*** Supplied material Section Begins ***
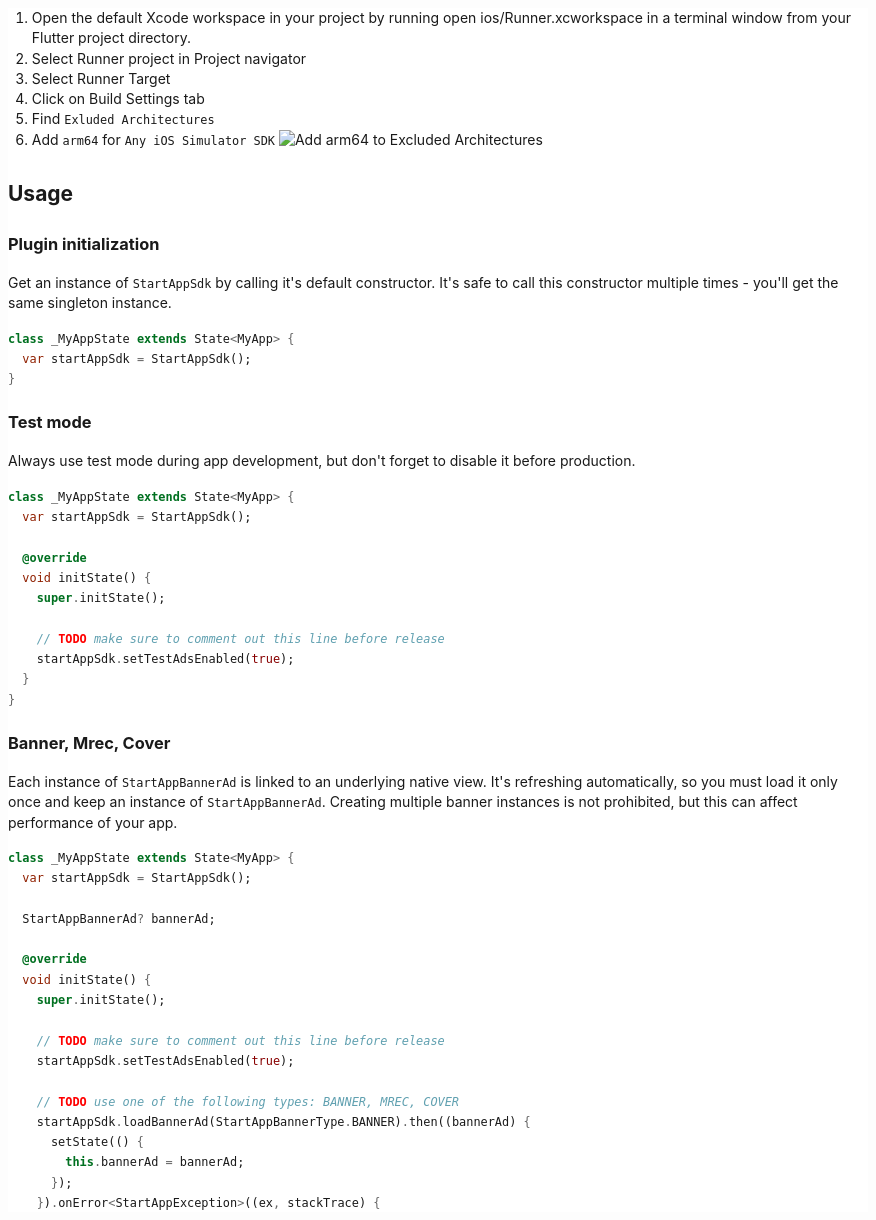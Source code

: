 1. Open the default Xcode workspace in your project by running open ios/Runner.xcworkspace in a terminal window from your Flutter project directory.
1. Select Runner project in Project navigator
1. Select Runner Target
1. Click on Build Settings tab
1. Find `Exluded Architectures`
1. Add `arm64` for `Any iOS Simulator SDK`
![Add arm64 to Excluded Architectures](https://raw.githubusercontent.com/StartApp-SDK/flutter-plugin/master/ReadmeImages/add_arm64_to_exluded_archs.png)

## Usage

### Plugin initialization

Get an instance of `StartAppSdk` by calling it's default constructor.
It's safe to call this constructor multiple times - you'll get the same singleton instance.

```dart
class _MyAppState extends State<MyApp> {
  var startAppSdk = StartAppSdk();
}
```

### Test mode

Always use test mode during app development, but don't forget to disable it before production.

```dart
class _MyAppState extends State<MyApp> {
  var startAppSdk = StartAppSdk();

  @override
  void initState() {
    super.initState();

    // TODO make sure to comment out this line before release
    startAppSdk.setTestAdsEnabled(true);
  }
}
```

### Banner, Mrec, Cover

Each instance of `StartAppBannerAd` is linked to an underlying native view. It's refreshing
automatically, so you must load it only once and keep an instance of `StartAppBannerAd`.
Creating multiple banner instances is not prohibited, but this can affect performance of your app.

```dart
class _MyAppState extends State<MyApp> {
  var startAppSdk = StartAppSdk();

  StartAppBannerAd? bannerAd;

  @override
  void initState() {
    super.initState();

    // TODO make sure to comment out this line before release
    startAppSdk.setTestAdsEnabled(true);

    // TODO use one of the following types: BANNER, MREC, COVER
    startAppSdk.loadBannerAd(StartAppBannerType.BANNER).then((bannerAd) {
      setState(() {
        this.bannerAd = bannerAd;
      });
    }).onError<StartAppException>((ex, stackTrace) {
```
*** Supplied material Section Ends ***
* **Exercise directions**:
For the listing above, state how many lines include the word "Runner", and give only the number.

* **Completed exercise**:
3